Task directions: Your answer should consist of the lines in the listing that hold "summary".

Record extracts:
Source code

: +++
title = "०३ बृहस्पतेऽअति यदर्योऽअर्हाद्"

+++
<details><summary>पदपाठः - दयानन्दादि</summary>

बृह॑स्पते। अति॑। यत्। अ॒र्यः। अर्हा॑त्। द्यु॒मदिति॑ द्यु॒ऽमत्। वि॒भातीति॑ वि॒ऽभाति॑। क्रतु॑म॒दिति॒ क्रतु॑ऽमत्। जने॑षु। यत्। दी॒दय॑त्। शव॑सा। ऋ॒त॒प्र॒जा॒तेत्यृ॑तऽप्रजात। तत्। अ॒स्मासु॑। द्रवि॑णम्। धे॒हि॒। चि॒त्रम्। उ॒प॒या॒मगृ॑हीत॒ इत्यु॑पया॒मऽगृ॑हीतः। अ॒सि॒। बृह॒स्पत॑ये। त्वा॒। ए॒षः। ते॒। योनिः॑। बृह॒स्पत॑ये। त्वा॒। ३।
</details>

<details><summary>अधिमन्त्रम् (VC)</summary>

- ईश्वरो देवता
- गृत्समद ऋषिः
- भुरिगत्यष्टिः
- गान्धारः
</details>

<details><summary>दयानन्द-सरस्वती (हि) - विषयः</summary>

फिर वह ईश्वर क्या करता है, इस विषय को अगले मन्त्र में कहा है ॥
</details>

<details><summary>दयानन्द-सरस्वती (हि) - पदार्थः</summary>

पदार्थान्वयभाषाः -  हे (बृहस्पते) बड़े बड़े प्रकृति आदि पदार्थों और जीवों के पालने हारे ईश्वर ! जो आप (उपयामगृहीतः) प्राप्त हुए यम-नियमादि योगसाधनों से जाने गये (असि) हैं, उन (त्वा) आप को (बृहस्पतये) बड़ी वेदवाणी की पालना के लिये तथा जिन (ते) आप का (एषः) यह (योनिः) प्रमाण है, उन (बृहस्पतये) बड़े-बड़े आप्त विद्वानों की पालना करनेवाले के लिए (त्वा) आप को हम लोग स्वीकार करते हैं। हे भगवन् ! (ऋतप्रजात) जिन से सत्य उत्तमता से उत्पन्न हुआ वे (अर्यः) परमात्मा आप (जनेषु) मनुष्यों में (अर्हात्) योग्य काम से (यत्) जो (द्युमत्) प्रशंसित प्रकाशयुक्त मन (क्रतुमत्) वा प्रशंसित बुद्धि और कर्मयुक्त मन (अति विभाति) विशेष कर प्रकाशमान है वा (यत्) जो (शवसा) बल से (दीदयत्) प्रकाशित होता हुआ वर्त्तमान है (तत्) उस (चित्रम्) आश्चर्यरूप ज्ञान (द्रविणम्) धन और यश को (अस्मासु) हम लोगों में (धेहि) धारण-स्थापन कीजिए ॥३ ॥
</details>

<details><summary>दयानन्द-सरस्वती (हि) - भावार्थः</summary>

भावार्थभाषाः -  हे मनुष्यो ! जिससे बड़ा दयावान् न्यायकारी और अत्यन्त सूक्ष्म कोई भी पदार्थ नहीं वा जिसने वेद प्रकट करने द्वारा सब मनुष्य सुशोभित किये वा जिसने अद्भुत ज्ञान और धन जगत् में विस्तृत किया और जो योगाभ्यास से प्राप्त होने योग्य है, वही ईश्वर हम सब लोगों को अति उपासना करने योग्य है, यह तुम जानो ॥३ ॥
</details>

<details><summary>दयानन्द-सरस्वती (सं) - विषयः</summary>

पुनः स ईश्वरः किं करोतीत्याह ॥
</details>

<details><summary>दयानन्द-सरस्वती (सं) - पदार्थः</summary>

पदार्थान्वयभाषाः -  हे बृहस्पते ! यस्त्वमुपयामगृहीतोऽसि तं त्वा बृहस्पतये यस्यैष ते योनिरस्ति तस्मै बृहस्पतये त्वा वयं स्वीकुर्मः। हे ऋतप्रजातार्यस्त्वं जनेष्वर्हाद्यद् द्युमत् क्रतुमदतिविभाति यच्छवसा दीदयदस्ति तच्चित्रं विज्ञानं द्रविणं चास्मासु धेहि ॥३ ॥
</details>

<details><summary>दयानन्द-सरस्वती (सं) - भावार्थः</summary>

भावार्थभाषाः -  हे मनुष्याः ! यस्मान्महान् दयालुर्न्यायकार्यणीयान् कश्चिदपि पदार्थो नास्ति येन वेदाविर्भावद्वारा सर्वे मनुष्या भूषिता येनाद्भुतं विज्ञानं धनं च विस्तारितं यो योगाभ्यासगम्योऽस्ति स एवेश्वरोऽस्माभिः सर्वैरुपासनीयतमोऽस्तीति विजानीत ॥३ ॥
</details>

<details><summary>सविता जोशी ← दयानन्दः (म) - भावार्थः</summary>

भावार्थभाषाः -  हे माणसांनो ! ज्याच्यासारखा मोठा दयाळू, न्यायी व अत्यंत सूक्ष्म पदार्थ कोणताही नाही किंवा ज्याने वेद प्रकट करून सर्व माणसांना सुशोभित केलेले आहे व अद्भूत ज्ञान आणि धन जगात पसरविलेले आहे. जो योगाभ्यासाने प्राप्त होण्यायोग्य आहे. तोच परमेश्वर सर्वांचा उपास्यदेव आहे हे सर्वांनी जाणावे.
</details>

Answer for this exercise:
<details><summary>पदपाठः - दयानन्दादि</summary>
<details><summary>अधिमन्त्रम् (VC)</summary>
<details><summary>दयानन्द-सरस्वती (हि) - विषयः</summary>
<details><summary>दयानन्द-सरस्वती (हि) - पदार्थः</summary>
<details><summary>दयानन्द-सरस्वती (हि) - भावार्थः</summary>
<details><summary>दयानन्द-सरस्वती (सं) - विषयः</summary>
<details><summary>दयानन्द-सरस्वती (सं) - पदार्थः</summary>
<details><summary>दयानन्द-सरस्वती (सं) - भावार्थः</summary>
<details><summary>सविता जोशी ← दयानन्दः (म) - भावार्थः</summary>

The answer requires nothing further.